• What to produce
Go to the line holding "We also have" in the entries below and write out exactly every line down to and including the line holding "o(\tau)\big)p_0(t) , \]".

• Dataset records
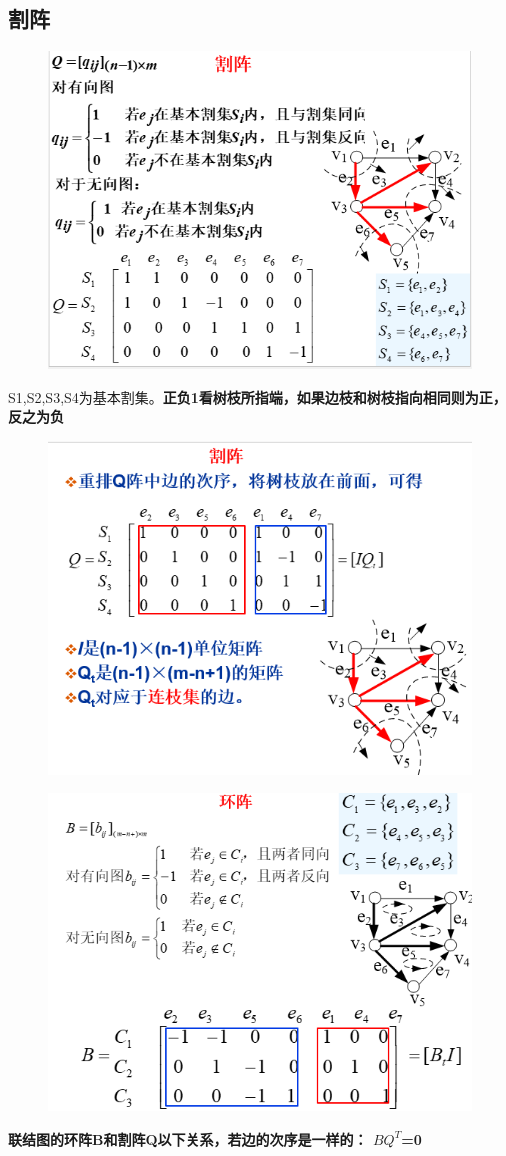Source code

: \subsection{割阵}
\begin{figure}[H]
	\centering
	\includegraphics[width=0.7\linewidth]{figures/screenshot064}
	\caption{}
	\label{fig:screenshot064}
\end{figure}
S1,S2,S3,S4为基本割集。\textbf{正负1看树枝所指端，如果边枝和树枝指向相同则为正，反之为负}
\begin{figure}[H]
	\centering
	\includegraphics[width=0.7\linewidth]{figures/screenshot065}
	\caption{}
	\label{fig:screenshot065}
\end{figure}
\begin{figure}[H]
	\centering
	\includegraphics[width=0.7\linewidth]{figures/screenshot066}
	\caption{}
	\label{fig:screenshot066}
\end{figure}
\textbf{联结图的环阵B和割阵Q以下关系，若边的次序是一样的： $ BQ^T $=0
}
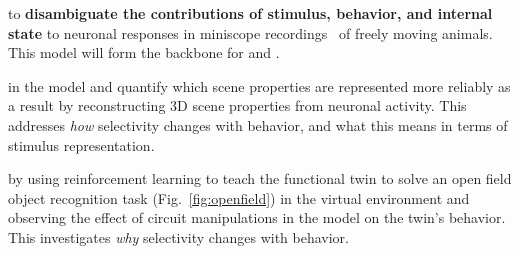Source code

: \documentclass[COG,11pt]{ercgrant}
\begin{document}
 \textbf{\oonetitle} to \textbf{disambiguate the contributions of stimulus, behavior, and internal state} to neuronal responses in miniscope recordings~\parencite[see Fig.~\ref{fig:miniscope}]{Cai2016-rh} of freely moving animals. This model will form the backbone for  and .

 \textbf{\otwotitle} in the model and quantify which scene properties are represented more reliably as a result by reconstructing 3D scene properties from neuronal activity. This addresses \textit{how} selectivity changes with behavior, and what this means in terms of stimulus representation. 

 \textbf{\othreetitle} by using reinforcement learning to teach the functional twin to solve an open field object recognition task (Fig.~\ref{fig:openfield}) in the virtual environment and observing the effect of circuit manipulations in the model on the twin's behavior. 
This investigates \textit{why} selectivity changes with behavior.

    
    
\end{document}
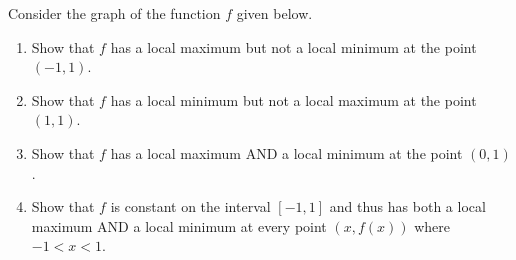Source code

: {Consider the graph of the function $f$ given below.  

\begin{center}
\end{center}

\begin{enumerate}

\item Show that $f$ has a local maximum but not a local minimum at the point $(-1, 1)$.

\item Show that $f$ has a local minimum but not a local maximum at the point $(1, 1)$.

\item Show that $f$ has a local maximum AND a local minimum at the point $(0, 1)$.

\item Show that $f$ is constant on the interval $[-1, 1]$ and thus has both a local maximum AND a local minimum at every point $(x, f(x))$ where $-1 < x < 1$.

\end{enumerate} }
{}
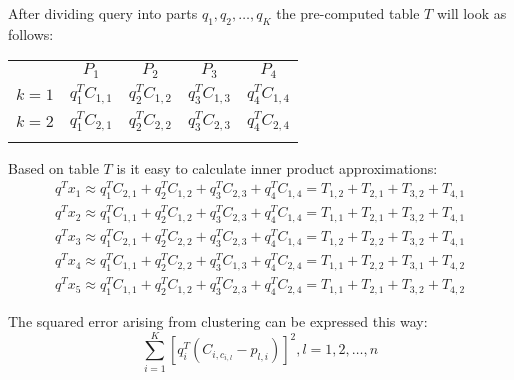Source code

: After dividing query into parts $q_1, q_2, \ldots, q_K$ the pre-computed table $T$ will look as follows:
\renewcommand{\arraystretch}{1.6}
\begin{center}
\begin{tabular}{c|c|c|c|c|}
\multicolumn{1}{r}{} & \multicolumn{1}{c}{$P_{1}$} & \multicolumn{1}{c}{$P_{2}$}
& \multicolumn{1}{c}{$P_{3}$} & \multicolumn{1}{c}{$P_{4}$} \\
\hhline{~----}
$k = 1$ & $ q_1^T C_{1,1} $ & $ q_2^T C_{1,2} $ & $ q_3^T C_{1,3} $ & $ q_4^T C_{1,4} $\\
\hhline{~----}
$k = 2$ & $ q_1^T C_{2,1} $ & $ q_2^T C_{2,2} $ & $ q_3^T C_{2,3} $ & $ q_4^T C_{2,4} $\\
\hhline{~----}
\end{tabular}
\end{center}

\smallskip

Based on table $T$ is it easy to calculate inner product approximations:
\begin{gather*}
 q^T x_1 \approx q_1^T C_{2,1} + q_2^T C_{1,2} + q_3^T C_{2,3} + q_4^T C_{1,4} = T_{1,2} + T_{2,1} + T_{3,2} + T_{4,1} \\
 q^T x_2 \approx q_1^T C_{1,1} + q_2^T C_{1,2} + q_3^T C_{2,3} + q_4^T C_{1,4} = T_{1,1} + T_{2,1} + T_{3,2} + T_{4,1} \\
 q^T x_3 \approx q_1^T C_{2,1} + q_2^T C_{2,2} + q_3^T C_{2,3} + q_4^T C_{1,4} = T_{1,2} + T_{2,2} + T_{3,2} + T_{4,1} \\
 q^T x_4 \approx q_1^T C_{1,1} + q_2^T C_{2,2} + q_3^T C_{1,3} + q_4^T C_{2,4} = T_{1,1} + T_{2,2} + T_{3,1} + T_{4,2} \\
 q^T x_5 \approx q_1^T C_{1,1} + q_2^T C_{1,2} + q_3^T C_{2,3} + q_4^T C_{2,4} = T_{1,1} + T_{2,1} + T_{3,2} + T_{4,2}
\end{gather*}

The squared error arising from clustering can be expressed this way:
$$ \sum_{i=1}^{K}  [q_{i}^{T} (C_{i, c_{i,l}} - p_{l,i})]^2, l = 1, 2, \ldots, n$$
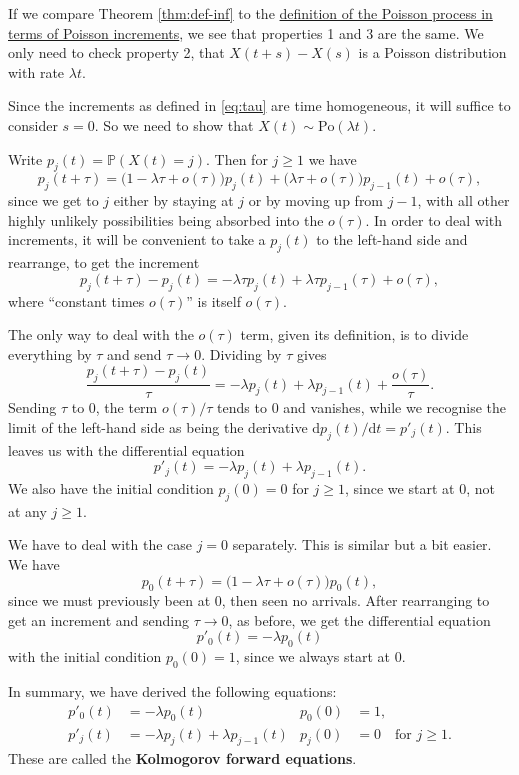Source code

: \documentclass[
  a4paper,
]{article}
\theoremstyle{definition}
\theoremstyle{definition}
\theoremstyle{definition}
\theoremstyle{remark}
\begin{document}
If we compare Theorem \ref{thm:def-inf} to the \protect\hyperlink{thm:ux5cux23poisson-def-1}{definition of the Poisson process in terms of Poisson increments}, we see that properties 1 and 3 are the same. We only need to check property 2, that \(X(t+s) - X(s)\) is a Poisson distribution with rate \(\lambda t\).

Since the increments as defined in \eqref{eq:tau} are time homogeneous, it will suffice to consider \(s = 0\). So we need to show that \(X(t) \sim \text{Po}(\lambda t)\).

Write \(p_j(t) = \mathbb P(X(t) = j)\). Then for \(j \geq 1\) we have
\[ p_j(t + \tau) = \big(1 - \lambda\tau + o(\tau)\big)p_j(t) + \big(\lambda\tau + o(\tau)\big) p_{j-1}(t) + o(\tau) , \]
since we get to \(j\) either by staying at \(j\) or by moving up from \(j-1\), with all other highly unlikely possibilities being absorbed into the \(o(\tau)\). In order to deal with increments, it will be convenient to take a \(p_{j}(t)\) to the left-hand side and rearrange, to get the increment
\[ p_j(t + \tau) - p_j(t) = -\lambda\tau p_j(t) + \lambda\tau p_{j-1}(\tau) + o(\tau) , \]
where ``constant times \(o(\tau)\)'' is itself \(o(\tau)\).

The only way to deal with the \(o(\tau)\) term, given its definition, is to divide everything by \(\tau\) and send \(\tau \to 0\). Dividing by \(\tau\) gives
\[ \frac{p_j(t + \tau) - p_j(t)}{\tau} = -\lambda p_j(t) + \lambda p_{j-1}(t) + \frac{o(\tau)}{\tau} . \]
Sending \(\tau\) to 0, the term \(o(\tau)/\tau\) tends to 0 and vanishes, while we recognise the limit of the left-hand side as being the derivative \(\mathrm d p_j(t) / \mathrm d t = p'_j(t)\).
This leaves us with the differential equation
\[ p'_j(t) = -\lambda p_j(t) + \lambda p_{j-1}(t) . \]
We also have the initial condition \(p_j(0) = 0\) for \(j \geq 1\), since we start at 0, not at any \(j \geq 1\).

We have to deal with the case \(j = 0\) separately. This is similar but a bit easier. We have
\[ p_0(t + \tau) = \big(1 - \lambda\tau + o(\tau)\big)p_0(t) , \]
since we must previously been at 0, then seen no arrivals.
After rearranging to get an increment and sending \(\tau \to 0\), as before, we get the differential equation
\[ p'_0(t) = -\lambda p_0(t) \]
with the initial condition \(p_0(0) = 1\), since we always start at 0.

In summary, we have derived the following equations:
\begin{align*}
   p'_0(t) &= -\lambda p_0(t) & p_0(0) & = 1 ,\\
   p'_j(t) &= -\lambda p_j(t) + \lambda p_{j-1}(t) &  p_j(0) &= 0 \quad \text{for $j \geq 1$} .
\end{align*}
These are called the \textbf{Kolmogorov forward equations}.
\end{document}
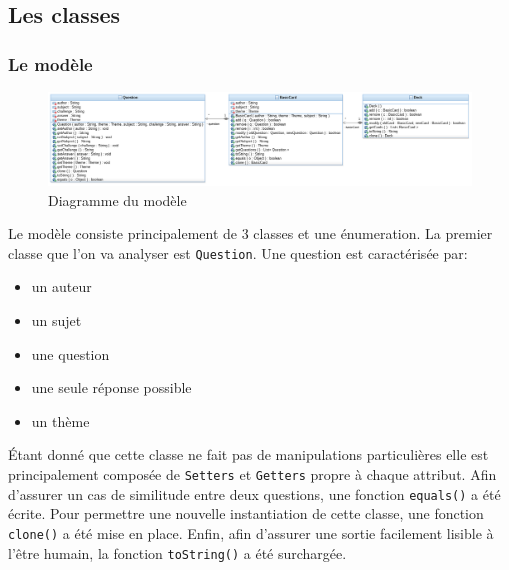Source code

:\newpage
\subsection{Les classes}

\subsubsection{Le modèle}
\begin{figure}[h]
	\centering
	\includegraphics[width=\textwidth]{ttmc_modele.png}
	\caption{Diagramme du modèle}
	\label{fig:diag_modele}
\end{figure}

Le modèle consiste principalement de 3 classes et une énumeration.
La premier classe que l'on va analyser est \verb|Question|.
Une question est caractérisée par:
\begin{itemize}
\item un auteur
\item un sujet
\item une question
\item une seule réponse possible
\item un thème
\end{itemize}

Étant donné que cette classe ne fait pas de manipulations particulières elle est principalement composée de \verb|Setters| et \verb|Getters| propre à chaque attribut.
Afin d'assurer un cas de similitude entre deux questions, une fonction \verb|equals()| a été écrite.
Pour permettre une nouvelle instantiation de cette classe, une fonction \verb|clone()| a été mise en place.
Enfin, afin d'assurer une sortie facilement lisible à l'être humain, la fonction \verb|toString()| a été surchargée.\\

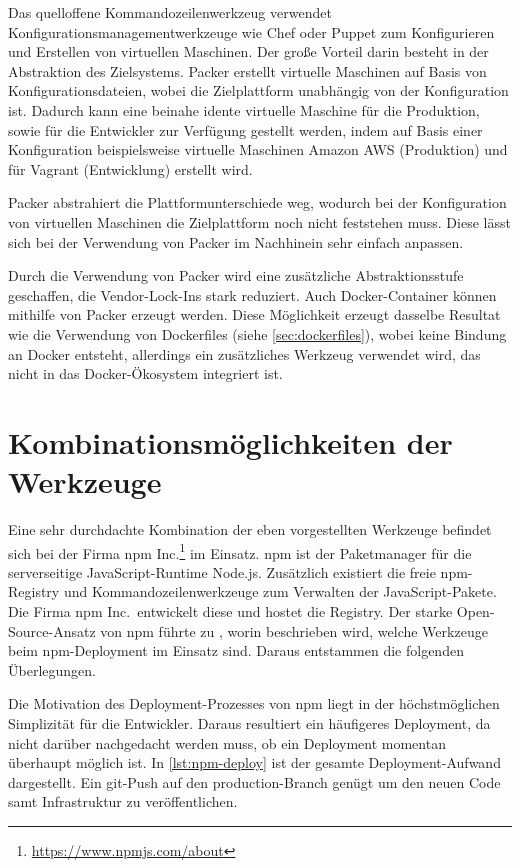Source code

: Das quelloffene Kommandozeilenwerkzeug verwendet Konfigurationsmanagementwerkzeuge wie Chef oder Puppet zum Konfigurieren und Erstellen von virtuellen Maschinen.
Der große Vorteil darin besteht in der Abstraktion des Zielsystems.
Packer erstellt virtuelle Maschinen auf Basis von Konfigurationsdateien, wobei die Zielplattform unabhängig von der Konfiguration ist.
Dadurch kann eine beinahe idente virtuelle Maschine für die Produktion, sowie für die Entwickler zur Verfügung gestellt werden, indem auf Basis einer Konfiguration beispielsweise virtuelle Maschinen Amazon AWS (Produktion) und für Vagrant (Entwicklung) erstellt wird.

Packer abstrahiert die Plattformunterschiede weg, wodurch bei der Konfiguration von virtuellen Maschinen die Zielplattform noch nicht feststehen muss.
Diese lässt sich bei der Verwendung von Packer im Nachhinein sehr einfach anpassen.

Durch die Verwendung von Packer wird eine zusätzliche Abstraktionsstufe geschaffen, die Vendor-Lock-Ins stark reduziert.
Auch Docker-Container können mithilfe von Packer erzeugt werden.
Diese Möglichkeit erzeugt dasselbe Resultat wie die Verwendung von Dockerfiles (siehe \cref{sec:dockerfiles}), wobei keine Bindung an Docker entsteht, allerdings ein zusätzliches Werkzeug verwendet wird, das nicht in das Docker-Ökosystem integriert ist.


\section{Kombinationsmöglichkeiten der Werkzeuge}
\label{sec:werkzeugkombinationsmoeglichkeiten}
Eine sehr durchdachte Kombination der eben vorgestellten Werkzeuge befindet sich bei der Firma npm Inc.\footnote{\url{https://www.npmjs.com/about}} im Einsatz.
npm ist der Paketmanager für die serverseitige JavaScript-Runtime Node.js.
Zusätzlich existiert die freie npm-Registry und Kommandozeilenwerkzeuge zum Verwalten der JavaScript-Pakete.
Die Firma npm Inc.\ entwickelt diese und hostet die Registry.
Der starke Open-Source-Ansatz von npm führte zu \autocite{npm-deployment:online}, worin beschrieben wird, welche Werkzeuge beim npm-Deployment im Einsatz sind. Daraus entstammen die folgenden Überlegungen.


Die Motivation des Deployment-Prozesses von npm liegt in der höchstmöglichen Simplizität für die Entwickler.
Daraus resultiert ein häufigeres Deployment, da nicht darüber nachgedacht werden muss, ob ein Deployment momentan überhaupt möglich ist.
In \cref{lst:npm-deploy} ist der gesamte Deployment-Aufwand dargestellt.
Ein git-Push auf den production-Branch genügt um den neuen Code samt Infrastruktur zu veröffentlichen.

• Completed task
We also have the initial condition \(p_j(0) = 0\) for \(j \geq 1\), since we start at 0, not at any \(j \geq 1\).

We have to deal with the case \(j = 0\) separately. This is similar but a bit easier. We have
\[ p_0(t + \tau) = \big(1 - \lambda\tau + o(\tau)\big)p_0(t) , \]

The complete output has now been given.